Je fus donc très-étonnée du retentissement de ce livre, des partisans et
des antagonistes qu’il me créa. Je n’ai point à dire ce que je pense
moi-même du fonds de l’ouvrage: je l’ai dit dans la préface de la
deuxième édition, et je n’ai pas varié d’opinion depuis cette époque.
Le livre a été écrit de bonne foi, sous le poids d’une souffrance
intérieure quasi mortelle, souffrance toute morale, toute philosophique
et religieuse, et qui me créait des angoisses inexplicables pour les
gens qui vivent sans chercher la cause et le but de la vie. D’excellents
amis qui m’entouraient, avec lesquels j’étais gaie à l’habitude (car de
telles préoccupations ne se révèlent pas sans ennuyer beaucoup ceux qui
ne les ont point), furent frappés de stupeur en lisant des pages si
amères et si noires. Ils n’y comprirent goutte, et me demandèrent où
j’avais pris ce cauchemar. Ceux qui liront plus tard l’histoire de ma
vie intellectuelle ne s’étonneront plus que le doute ait été pour moi
une chose si sérieuse et une crise si terrible.

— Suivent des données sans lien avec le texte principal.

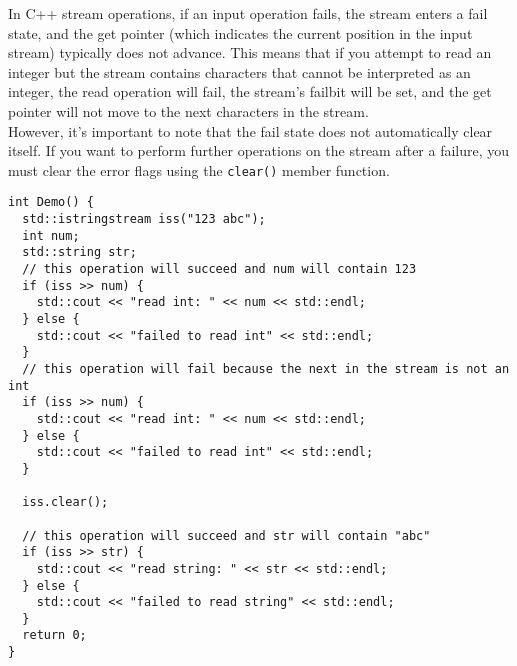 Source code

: In C++ stream operations, if an input operation fails, the stream enters a fail state, and the get pointer (which indicates the current position in the input stream) typically does not advance. This means that if you attempt to read an integer but the stream contains characters that cannot be interpreted as an integer, the read operation will fail, the stream's failbit will be set, and the get pointer will not move to the next characters in the stream.\\

However, it's important to note that the fail state does not automatically clear itself. If you want to perform further operations on the stream after a failure, you must clear the error flags using the {\colorbox{CodeBackground}{\lstinline|clear()|}} member function.

\begin{lstlisting}
int Demo() {
  std::istringstream iss("123 abc");
  int num;
  std::string str;
  // this operation will succeed and num will contain 123
  if (iss >> num) {
    std::cout << "read int: " << num << std::endl;
  } else {
    std::cout << "failed to read int" << std::endl;
  }
  // this operation will fail because the next in the stream is not an int
  if (iss >> num) {
    std::cout << "read int: " << num << std::endl;
  } else {
    std::cout << "failed to read int" << std::endl;
  }

  iss.clear();

  // this operation will succeed and str will contain "abc"
  if (iss >> str) {
    std::cout << "read string: " << str << std::endl;
  } else {
    std::cout << "failed to read string" << std::endl;
  }
  return 0;
}
\end{lstlisting} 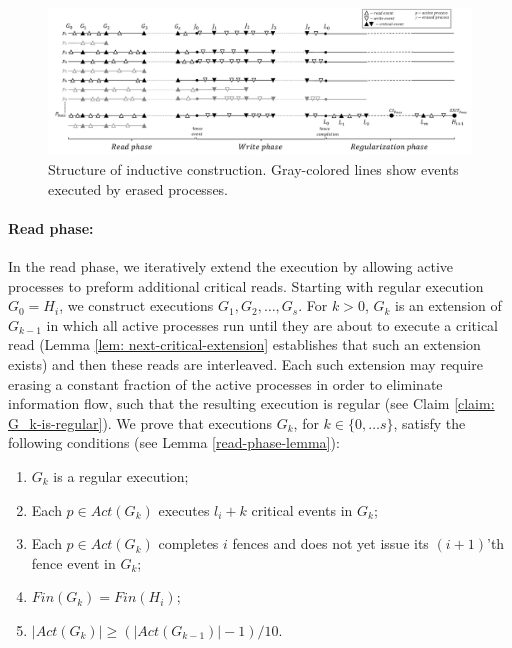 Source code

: \begin{figure}
\begin{center}
\includegraphics[scale=0.55]{ConstructionScheme3.pdf}
\end{center}
\vspace{-6pt}
\caption{\small Structure of inductive construction. Gray-colored lines show events executed by erased processes.}
\label{figure:ConstructionScheme}
\end{figure}

\paragraph{Read phase:}
In the read phase, we iteratively extend the execution by allowing active processes to preform additional critical reads. Starting with regular execution $G_0=H_i$, we construct executions $G_1,G_2,\ldots,G_s$. For $k>0$, $G_k$ is an extension of $G_{k-1}$ in which all active processes run until they are about to execute a critical read (Lemma \ref{lem: next-critical-extension} establishes that such an extension exists) and then these reads are interleaved. Each such extension may require erasing a constant fraction of the active processes in order to eliminate information flow, such that the resulting execution is regular (see Claim \ref{claim: G_k-is-regular}). We prove that executions $G_k$, for $k \in \{0, \ldots s\}$, satisfy the following conditions (see Lemma \ref{read-phase-lemma}):
 \begin{enumerate}[(1)]
 	\item $G_k$ is a regular execution;
 	\item Each $p \in Act(G_k)$ executes $l_i+k$ critical events in $G_k$;
 	\item Each $p \in Act(G_k)$ completes $i$ fences and does not yet issue its $(i+1)$'th fence event in $G_k$;
 	\item $Fin(G_k) = Fin(H_i)$;
 	\item $|Act(G_k)| \geq (|Act(G_{k-1})|-1)/10$.
 \end{enumerate}


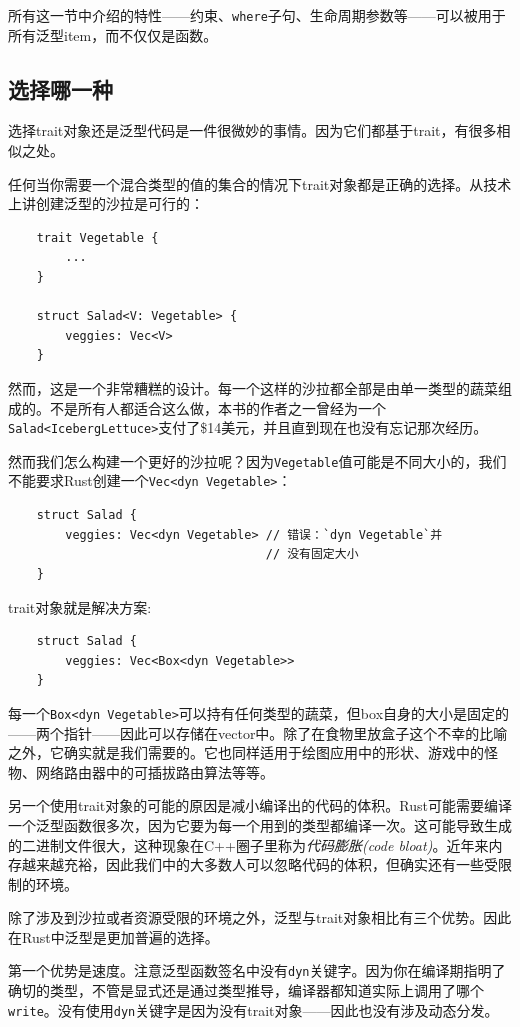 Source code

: 所有这一节中介绍的特性——约束、\texttt{where}子句、生命周期参数等——可以被用于所有泛型item，而不仅仅是函数。

\subsection{选择哪一种}\label{WhichToUse}
选择trait对象还是泛型代码是一件很微妙的事情。因为它们都基于trait，有很多相似之处。

任何当你需要一个混合类型的值的集合的情况下trait对象都是正确的选择。从技术上讲创建泛型的沙拉是可行的：
\begin{verbatim}
    trait Vegetable {
        ...
    }

    struct Salad<V: Vegetable> {
        veggies: Vec<V>
    }
\end{verbatim}

然而，这是一个非常糟糕的设计。每一个这样的沙拉都全部是由单一类型的蔬菜组成的。不是所有人都适合这么做，本书的作者之一曾经为一个\texttt{Salad<IcebergLettuce>}支付了\$14美元，并且直到现在也没有忘记那次经历。

然而我们怎么构建一个更好的沙拉呢？因为\texttt{Vegetable}值可能是不同大小的，我们不能要求Rust创建一个\texttt{Vec<dyn Vegetable>}：
\begin{verbatim}
    struct Salad {
        veggies: Vec<dyn Vegetable> // 错误：`dyn Vegetable`并
                                    // 没有固定大小
    }
\end{verbatim}

trait对象就是解决方案:
\begin{verbatim}
    struct Salad {
        veggies: Vec<Box<dyn Vegetable>>
    }
\end{verbatim}

每一个\texttt{Box<dyn Vegetable>}可以持有任何类型的蔬菜，但box自身的大小是固定的——两个指针——因此可以存储在vector中。除了在食物里放盒子这个不幸的比喻之外，它确实就是我们需要的。它也同样适用于绘图应用中的形状、游戏中的怪物、网络路由器中的可插拔路由算法等等。

另一个使用trait对象的可能的原因是减小编译出的代码的体积。Rust可能需要编译一个泛型函数很多次，因为它要为每一个用到的类型都编译一次。这可能导致生成的二进制文件很大，这种现象在C++圈子里称为\emph{代码膨胀(code bloat)}。近年来内存越来越充裕，因此我们中的大多数人可以忽略代码的体积，但确实还有一些受限制的环境。

除了涉及到沙拉或者资源受限的环境之外，泛型与trait对象相比有三个优势。因此在Rust中泛型是更加普遍的选择。

第一个优势是速度。注意泛型函数签名中没有\texttt{dyn}关键字。因为你在编译期指明了确切的类型，不管是显式还是通过类型推导，编译器都知道实际上调用了哪个\texttt{write}。没有使用\texttt{dyn}关键字是因为没有trait对象——因此也没有涉及动态分发。

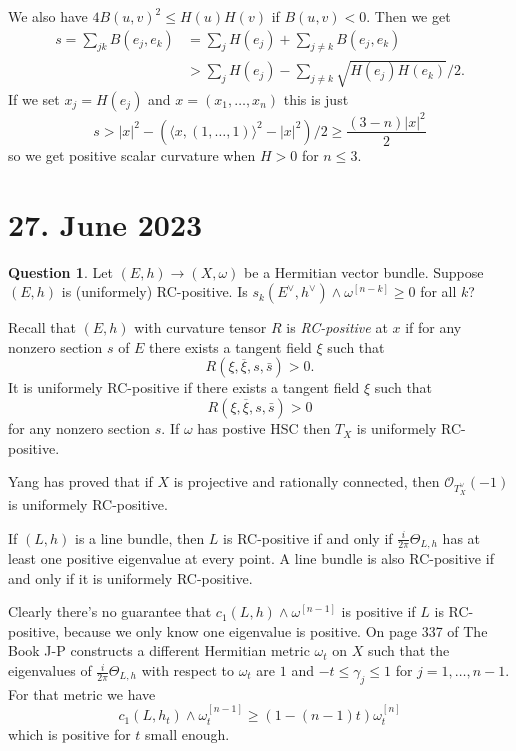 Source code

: \documentclass[11pt]{article}
\theoremstyle{definition}
\newcommand{\cc}[1]{\mathcal{#1}}
\def\^#1{^{[#1]}}
\def\ov#1{\overline{#1}}
\def\<{\langle}
\def\>{\rangle}
\newtheorem{question}{Question}
\begin{document}
We also have $4 B(u,v)^2 \leq H(u) H(v)$ if $B(u,v) < 0$.
Then we get
\begin{align*}
s
= \sum_{jk} B(e_j, e_k)
&= \sum_{j} H(e_j) + \sum_{j\not=k} B(e_j,e_k)
\\
&> \sum_{j} H(e_j) - \sum_{j\not=k} \sqrt{H(e_j) H(e_k)}/2.
\end{align*}
If we set $x_j = H(e_j)$ and $x = (x_1, \ldots, x_n)$ this is just
$$
s > |x|^2 - (\<x, (1, \ldots, 1)\>^2 - |x|^2)/2
\geq \frac{(3 - n)|x|^2}{2}
$$
so we get positive scalar curvature when $H > 0$ for $n \leq 3$.




\section{27. June 2023}

\begin{question}
Let $(E,h) \to (X,\omega)$ be a Hermitian vector bundle.
Suppose $(E,h)$ is (uniformely) RC-positive.
Is $s_k(E^\vee, h^\vee) \wedge \omega\^{n-k} \geq 0$ for all $k$?
\end{question}

Recall that $(E,h)$ with curvature tensor $R$ is \emph{RC-positive} at $x$ if
for any nonzero section $s$ of $E$ there exists a tangent field $\xi$ such that
$$
R(\xi, \ov\xi, s, \bar s) > 0.
$$
It is uniformely RC-positive if there exists a tangent field $\xi$ such that
$$
R(\xi, \ov\xi, s, \bar s) > 0
$$
for any nonzero section $s$.
If $\omega$ has postive HSC then $T_X$ is uniformely RC-positive.

Yang has proved that if $X$ is projective and rationally connected, then
$\cc O_{T_X^\vee}(-1)$ is uniformely RC-positive.

If $(L,h)$ is a line bundle, then $L$ is RC-positive if and only if $\frac
i{2\pi} \Theta_{L,h}$ has at least one positive eigenvalue at every point.
A line bundle is also RC-positive if and only if it is uniformely RC-positive.

Clearly there's no guarantee that $c_1(L,h) \wedge \omega\^{n-1}$ is positive
if $L$ is RC-positive, because we only know one eigenvalue is positive.
On page 337 of The Book J-P constructs a different Hermitian metric $\omega_t$
on $X$ such that the eigenvalues of $\frac{i}{2\pi}\Theta_{L,h}$ with respect
to $\omega_t$ are $1$ and $-t \leq \gamma_j \leq 1$ for $j
= 1, \ldots, n-1$. For that metric we have
$$
c_1(L,h_t) \wedge \omega_t\^{n-1} \geq (1-(n-1)t) \omega_t\^n
$$
which is positive for $t$ small enough.
\end{document}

Pourtant je n’ai pas été une exception aux yeux de tous. Beaucoup ont
souffert devant le problème de la vie, mille fois plus que devant les
faits et les maux réels dont elle nous accable. De faux dévots ont dit
que c’était un crime d’exhaler ainsi une plainte contre le mystère dont
il plaît à Dieu d’envelopper sa volonté sur nos destinées. Je ne pense
pas comme eux; je persiste à croire que le doute est un droit sans
lequel la foi ne serait pas une victoire ou un mérite.
GEORGE SAND.
Nohant, 13 janvier 1854.
PRÉFACE.
Il est rare qu’une œuvre d’art soulève quelque animosité sans exciter
d’autre part quelque sympathie; et si, longtemps après ces
manifestations diverses du blâme et de la bienveillance, l’auteur, mûri
par la réflexion et par les années, veut retoucher son œuvre, il
court risque de déplaire également à ceux qui l’ont condamnée et à ceux
qui l’ont défendue: à ceux-ci, parce qu’il ne va pas aussi loin dans ses
corrections que leur système le comporterait; à ceux-là, parce qu’il
retranche parfois ce qu’ils avaient préféré. Entre ces deux écueils,
l’auteur doit agir d’après sa propre conscience, sans chercher à adoucir
ses adversaires ni à conserver ses défenseurs.
Quoique certaines critiques de _Lélia_ aient revêtu un ton de
déclamation et d’amertume singulières, je les ai toutes acceptées comme
sincères et parlant des cœurs les plus vertueux. A ce point de vue,
j’ai eu lieu de me réjouir, et de penser que j’avais mal jugé les hommes
de mon temps en les contemplant à travers un douloureux scepticisme.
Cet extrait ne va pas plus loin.